By Stone Martindale Sep 29, 2007, 18:06 GMT
Francis Ford Coppola says in an interview broadcast Friday that he lost 15 years of computer data, including writings and family photographs, when robbers raided his Argentine studio.
Francis Ford Coppola - Los Angeles, CA © Scott Alan / Photorazzi
Coppola was interviewed by Argentine broadcaster Todo Noticias, where he appealed to the thieves to return the computer backup device, which was taken along with computers in the robbery on Wednesday night.
"They stole our computers; they got all our data, many years of work," said Coppola, who apparently was not in the studio at the time of the robbery.
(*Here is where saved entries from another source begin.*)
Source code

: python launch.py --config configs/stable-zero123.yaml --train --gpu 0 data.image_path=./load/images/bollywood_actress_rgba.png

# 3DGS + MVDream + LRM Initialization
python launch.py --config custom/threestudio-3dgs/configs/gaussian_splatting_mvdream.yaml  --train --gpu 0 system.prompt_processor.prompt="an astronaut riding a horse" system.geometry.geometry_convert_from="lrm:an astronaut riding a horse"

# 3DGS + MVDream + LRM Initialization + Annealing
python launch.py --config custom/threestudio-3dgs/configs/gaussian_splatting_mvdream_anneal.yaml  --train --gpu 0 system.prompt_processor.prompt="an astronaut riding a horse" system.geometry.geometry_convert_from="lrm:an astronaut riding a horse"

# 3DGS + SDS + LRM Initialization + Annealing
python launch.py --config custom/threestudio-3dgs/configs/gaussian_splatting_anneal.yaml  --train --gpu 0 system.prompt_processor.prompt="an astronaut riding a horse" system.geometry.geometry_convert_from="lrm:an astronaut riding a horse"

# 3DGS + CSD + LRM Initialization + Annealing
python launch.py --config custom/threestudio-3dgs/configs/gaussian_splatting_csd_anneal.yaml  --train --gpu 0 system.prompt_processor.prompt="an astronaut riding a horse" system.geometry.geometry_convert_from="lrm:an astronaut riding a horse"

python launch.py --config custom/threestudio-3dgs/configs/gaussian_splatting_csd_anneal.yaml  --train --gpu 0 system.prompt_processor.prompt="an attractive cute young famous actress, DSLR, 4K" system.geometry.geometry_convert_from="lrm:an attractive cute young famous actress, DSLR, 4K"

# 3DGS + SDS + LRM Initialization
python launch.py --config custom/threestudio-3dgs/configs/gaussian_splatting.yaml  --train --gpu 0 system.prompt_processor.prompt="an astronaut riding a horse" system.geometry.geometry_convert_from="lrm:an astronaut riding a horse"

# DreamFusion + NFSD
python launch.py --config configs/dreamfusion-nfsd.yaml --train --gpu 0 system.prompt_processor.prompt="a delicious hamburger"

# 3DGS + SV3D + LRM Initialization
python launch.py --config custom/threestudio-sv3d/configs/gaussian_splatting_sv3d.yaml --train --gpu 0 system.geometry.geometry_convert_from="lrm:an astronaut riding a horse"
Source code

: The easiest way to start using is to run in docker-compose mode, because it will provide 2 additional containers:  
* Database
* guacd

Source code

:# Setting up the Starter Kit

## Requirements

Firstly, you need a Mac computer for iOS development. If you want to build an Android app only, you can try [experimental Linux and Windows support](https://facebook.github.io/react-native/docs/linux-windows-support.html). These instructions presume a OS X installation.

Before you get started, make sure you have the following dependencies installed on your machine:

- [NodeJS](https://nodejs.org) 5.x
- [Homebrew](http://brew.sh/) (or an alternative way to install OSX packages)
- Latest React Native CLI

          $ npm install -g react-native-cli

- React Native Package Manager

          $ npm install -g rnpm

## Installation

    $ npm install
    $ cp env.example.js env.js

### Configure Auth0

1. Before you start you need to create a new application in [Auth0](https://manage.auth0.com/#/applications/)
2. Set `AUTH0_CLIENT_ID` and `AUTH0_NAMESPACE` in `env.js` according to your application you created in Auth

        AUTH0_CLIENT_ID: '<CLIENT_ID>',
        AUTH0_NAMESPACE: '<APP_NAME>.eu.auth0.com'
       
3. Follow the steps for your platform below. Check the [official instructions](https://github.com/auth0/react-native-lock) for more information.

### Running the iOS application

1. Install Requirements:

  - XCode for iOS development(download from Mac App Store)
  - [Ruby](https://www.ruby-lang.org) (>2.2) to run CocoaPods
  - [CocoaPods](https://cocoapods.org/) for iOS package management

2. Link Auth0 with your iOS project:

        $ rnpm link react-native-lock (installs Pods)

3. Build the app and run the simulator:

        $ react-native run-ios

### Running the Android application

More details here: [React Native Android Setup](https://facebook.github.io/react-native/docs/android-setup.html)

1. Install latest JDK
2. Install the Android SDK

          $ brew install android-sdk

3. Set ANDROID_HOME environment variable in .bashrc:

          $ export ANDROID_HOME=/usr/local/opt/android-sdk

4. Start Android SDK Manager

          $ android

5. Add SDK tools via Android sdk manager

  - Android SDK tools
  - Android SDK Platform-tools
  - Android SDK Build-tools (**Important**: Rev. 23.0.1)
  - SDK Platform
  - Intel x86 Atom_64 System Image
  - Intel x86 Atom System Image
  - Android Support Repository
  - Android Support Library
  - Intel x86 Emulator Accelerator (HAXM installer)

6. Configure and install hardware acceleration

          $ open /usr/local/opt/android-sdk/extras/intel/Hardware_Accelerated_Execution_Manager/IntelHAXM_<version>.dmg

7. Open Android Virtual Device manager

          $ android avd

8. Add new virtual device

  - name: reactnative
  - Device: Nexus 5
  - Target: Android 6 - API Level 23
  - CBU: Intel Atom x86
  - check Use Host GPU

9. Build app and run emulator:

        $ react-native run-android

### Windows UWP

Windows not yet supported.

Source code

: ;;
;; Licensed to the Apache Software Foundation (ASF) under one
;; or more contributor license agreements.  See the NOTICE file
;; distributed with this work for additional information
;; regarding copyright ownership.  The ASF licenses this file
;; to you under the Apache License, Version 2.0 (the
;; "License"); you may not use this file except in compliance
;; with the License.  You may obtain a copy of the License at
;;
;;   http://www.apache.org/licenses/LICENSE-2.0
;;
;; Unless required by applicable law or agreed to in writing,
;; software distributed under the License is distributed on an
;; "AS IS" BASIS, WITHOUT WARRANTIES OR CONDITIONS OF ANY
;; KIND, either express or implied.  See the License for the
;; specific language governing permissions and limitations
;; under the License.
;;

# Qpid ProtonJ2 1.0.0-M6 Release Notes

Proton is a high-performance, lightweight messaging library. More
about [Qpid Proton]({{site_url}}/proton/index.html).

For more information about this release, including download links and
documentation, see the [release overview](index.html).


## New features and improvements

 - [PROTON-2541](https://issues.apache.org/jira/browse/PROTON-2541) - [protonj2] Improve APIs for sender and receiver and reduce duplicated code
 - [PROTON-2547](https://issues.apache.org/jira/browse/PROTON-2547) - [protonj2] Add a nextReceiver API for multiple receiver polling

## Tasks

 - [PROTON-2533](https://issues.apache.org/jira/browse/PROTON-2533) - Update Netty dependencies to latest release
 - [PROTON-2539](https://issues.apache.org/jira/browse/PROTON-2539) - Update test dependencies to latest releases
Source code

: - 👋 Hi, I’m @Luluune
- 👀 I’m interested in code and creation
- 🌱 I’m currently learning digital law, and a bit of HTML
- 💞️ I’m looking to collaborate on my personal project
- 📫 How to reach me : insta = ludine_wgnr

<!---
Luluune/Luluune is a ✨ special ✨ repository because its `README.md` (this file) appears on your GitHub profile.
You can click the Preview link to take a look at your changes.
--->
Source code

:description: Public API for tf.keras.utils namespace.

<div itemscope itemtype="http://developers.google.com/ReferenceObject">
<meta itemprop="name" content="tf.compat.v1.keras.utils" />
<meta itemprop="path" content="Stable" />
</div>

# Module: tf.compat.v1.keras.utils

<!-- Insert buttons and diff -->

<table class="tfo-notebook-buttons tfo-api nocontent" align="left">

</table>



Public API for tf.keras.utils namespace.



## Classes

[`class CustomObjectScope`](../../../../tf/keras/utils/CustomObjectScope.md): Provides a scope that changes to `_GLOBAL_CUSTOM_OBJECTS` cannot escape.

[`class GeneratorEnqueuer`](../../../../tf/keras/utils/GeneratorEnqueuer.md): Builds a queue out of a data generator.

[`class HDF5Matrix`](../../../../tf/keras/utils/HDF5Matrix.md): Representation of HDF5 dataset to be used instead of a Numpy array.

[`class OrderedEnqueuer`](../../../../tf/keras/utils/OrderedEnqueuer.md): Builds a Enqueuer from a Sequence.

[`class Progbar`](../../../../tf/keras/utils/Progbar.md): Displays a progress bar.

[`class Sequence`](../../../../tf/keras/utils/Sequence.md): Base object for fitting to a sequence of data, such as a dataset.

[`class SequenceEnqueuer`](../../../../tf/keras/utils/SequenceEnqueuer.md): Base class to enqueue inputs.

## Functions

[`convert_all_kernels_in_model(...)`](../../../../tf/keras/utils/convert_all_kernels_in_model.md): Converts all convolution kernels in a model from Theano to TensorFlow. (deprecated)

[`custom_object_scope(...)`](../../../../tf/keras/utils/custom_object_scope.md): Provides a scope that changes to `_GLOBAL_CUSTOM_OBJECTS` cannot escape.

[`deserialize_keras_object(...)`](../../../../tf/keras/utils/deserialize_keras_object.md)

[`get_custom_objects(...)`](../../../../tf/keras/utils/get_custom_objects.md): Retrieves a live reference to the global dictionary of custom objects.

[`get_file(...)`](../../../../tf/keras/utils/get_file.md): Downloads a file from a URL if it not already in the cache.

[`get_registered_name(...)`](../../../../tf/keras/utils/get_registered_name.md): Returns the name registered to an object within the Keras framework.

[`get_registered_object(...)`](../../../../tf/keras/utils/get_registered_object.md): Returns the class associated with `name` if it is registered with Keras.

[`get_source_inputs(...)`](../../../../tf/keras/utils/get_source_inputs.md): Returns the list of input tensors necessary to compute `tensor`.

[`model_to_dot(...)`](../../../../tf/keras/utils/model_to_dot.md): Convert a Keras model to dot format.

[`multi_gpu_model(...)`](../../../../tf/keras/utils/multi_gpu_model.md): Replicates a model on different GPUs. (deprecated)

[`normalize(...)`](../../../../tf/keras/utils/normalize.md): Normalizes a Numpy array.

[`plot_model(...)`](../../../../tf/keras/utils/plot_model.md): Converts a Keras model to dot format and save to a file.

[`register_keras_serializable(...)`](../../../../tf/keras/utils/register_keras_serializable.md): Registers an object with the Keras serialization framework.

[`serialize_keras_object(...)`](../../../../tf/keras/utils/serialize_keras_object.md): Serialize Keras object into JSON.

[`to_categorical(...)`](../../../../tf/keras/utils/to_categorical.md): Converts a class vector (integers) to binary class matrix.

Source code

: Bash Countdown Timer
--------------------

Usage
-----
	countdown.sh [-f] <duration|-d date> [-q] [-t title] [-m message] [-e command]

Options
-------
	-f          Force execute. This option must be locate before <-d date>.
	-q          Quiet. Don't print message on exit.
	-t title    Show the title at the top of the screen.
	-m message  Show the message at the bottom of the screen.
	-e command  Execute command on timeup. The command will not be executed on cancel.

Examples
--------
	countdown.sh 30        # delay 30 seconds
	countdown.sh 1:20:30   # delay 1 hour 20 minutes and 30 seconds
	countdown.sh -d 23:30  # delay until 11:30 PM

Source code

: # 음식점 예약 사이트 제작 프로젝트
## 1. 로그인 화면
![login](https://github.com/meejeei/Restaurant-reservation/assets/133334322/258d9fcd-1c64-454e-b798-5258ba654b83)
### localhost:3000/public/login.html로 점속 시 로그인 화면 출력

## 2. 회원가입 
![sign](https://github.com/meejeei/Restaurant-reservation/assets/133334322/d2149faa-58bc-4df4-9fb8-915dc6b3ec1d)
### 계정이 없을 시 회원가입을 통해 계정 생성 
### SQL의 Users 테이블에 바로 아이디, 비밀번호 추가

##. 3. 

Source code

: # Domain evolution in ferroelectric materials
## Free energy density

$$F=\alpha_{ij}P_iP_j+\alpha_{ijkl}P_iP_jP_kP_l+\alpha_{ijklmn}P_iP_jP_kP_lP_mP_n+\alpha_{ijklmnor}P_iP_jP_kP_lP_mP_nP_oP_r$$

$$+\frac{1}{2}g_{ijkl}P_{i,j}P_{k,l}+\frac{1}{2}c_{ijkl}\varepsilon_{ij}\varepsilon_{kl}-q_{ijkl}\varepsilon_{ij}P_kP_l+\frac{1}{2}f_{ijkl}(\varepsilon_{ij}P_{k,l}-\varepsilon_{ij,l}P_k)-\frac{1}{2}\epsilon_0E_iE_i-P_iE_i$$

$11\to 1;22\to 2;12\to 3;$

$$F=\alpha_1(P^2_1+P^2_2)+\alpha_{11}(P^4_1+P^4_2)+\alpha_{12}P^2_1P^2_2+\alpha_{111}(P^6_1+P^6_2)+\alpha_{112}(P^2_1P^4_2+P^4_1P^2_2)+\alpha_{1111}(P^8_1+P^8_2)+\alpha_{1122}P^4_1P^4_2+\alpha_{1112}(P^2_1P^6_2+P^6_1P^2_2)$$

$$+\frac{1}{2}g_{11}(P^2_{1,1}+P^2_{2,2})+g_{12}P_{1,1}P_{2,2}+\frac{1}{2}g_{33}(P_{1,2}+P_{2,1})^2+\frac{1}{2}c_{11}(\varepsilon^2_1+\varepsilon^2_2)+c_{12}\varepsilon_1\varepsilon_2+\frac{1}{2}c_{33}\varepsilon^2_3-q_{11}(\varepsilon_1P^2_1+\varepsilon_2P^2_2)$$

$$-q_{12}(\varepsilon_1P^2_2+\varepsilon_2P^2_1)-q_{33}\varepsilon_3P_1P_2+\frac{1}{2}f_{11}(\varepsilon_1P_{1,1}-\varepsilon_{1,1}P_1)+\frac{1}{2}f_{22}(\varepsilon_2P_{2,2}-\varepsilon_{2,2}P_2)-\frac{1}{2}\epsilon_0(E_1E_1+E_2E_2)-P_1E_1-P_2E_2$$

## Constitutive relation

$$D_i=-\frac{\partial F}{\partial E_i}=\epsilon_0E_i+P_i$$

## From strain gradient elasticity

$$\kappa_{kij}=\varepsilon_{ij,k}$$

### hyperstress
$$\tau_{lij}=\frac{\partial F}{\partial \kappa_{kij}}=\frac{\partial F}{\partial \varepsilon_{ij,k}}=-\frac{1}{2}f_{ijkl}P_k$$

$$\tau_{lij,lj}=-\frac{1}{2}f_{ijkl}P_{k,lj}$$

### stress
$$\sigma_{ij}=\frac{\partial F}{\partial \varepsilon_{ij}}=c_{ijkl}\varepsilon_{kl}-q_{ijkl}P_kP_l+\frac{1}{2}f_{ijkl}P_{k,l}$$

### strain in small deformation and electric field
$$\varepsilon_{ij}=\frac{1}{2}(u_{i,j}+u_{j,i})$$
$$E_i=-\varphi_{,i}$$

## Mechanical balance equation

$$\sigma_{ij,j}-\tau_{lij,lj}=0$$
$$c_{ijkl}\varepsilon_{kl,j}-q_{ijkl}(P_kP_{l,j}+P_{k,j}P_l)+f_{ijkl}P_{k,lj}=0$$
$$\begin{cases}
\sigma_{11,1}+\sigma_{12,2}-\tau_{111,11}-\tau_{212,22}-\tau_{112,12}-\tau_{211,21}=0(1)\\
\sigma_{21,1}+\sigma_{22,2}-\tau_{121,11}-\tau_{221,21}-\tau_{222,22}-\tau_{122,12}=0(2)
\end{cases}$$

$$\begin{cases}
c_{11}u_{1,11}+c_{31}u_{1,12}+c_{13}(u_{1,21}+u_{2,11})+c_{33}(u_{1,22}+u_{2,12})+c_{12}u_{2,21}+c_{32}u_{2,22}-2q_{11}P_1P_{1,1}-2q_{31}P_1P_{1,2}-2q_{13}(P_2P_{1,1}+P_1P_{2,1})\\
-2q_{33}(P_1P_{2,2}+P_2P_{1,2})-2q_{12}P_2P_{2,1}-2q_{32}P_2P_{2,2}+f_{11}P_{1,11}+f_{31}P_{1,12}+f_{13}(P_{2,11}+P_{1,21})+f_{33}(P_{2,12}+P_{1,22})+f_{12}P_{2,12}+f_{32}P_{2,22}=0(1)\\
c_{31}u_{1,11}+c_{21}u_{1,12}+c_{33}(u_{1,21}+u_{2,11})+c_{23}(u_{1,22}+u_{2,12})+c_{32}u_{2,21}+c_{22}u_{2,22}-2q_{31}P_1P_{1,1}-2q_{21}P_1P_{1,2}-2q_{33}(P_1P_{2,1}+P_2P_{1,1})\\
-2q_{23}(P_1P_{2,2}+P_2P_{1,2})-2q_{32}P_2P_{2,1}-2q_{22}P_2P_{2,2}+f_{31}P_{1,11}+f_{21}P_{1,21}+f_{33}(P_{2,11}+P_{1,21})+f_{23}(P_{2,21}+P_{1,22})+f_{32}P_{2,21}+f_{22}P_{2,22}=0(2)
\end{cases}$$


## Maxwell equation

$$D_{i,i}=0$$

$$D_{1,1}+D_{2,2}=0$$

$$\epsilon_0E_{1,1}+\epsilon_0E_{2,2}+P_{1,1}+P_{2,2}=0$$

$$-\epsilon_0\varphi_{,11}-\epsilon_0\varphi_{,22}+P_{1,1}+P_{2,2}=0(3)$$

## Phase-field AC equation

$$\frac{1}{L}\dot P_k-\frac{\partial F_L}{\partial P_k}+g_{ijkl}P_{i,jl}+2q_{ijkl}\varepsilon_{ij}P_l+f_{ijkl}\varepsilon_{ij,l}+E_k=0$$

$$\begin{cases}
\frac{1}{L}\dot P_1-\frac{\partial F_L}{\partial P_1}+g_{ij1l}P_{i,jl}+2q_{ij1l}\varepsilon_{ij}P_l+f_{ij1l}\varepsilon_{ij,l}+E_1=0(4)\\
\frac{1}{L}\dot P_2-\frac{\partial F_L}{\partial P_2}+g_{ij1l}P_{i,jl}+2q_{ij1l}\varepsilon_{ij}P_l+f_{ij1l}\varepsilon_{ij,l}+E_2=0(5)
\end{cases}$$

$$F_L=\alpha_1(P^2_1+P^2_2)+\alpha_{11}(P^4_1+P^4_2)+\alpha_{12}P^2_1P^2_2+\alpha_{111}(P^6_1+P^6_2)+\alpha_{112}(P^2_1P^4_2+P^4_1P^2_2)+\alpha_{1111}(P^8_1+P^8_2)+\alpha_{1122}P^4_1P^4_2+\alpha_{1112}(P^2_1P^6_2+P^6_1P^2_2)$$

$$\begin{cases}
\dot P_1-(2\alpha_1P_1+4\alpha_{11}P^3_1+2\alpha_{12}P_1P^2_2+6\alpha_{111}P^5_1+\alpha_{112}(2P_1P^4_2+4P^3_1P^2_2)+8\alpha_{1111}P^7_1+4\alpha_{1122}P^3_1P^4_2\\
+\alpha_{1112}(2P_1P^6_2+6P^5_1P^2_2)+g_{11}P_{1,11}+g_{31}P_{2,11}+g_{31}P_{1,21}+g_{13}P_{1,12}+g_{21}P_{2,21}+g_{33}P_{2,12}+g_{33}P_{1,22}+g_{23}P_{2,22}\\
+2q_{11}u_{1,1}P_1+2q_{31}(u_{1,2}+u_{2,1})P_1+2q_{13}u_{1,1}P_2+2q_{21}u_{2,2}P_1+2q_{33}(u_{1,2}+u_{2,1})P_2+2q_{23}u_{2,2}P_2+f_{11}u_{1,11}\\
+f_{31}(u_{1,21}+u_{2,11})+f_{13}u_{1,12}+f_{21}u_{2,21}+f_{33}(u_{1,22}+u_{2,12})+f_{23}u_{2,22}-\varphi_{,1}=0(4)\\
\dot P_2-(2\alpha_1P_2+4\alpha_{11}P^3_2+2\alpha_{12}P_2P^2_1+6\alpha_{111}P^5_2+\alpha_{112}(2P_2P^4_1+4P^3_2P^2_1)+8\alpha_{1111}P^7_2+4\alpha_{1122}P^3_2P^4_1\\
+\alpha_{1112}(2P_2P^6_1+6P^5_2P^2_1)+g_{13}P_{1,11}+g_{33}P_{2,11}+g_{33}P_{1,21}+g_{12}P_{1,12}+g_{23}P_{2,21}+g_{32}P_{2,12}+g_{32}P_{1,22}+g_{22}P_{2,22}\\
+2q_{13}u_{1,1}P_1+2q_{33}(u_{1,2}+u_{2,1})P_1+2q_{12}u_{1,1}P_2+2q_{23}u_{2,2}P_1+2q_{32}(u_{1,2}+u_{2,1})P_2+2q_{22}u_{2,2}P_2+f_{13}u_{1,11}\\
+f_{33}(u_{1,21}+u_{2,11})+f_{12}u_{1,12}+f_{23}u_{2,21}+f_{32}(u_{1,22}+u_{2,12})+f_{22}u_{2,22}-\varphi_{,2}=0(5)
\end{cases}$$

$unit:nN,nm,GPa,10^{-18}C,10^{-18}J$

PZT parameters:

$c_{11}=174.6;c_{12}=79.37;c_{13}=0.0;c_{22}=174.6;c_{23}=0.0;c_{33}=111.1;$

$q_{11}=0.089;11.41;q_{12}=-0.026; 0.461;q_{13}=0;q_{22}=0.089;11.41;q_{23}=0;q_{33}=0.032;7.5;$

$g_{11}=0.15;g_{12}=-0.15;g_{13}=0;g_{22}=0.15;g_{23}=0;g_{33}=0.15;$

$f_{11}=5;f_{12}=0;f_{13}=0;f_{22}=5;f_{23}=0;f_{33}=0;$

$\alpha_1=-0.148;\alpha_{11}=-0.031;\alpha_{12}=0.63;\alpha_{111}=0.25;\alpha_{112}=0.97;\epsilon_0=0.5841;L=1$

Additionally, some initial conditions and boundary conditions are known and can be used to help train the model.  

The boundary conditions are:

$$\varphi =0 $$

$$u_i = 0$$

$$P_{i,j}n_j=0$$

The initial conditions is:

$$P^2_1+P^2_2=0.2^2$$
The director of "The Godfather" said the backup that rested on the floor in his offices at the Zoetrope Argentina studio was just "a little thing ... but the information is (worth) much time."
"If I could get the backup back, it would save me years — all the photographs of my family, all my writing."
Coppola has no hard feelings against Argentina. "Argentine people are very nice."
Four robbers, at least one brandishing a knife, broke through a front door, tied up four employees and took four computers, cell phones and other valuables, apparently picking the studio at random, the newspaper Clarin reported, citing unnamed police sources.
The Noticias Argentinas agency said one of the stolen computers contained the 68-year-old director's script for "Tetro," a story about Italian immigrant artists set to begin shooting next year and starring Matt Dillon.